# DIRECTIONS FOR THIS TASK
Among the entries below, find the lines with "plan" and copy them.

# DATASET CONTENT
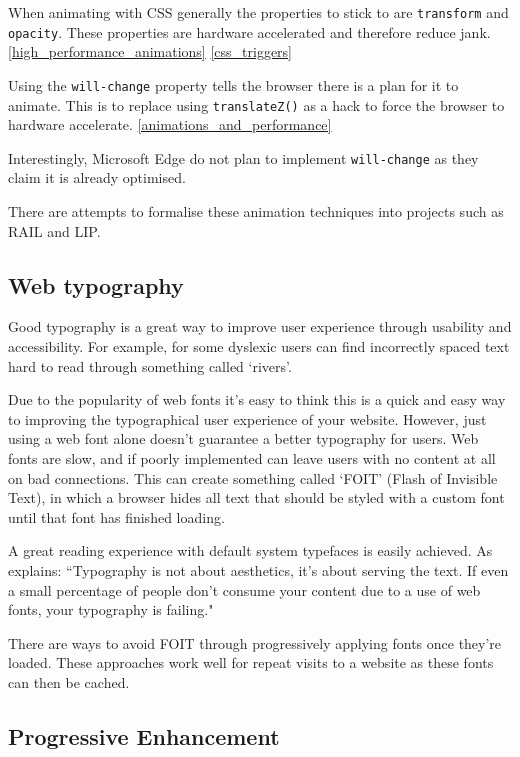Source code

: When animating with CSS generally the properties to stick to are \verb|transform| and \verb|opacity|. These properties are hardware accelerated and therefore reduce jank. \ref{high_performance_animations} \ref{css_triggers}

Using the \verb|will-change| property tells the browser there is a plan for it to animate. This is to replace using \verb|translateZ()| as a hack to force the browser to hardware accelerate. \ref{animations_and_performance}

Interestingly, Microsoft Edge do not plan to implement \verb|will-change| as they claim it is already optimised. \cite{will_change_edge}

There are attempts to formalise these animation techniques into projects such as RAIL and LIP. \cite{introducing_RAIL} \cite{FLIP}

\subsection{Web typography} \label{l-r--web-type}

Good typography is a great way to improve user experience through usability and accessibility. For example, for some dyslexic users can find incorrectly spaced text hard to read through something called `rivers'. \cite{dyslexia}

Due to the popularity of web fonts it's easy to think this is a quick and easy way to improving the typographical user experience of your website. However, just using a web font alone doesn't guarantee a better typography for users. Web fonts are slow, and if poorly implemented can leave users with no content at all on bad connections. This can create something called `FOIT' (Flash of Invisible Text), in which a browser hides all text that should be styled with a custom font until that font has finished loading. \cite{FOIT}

A great reading experience with default system typefaces is easily achieved. As \cite{against_webfonts} explains: ``Typography is not about aesthetics, it's about serving the text. If even a small percentage of people don't consume your content due to a use of web fonts, your typography is failing."

There are ways to avoid FOIT through progressively applying fonts once they're loaded. These approaches work well for repeat visits to a website as these fonts can then be cached. \cite{FOIT}

\subsection{Progressive Enhancement} \label{l-r--progressive-enhancement}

# YOUR RESPONSE
Using the \verb|will-change| property tells the browser there is a plan for it to animate. This is to replace using \verb|translateZ()| as a hack to force the browser to hardware accelerate. \ref{animations_and_performance}
Interestingly, Microsoft Edge do not plan to implement \verb|will-change| as they claim it is already optimised. \cite{will_change_edge}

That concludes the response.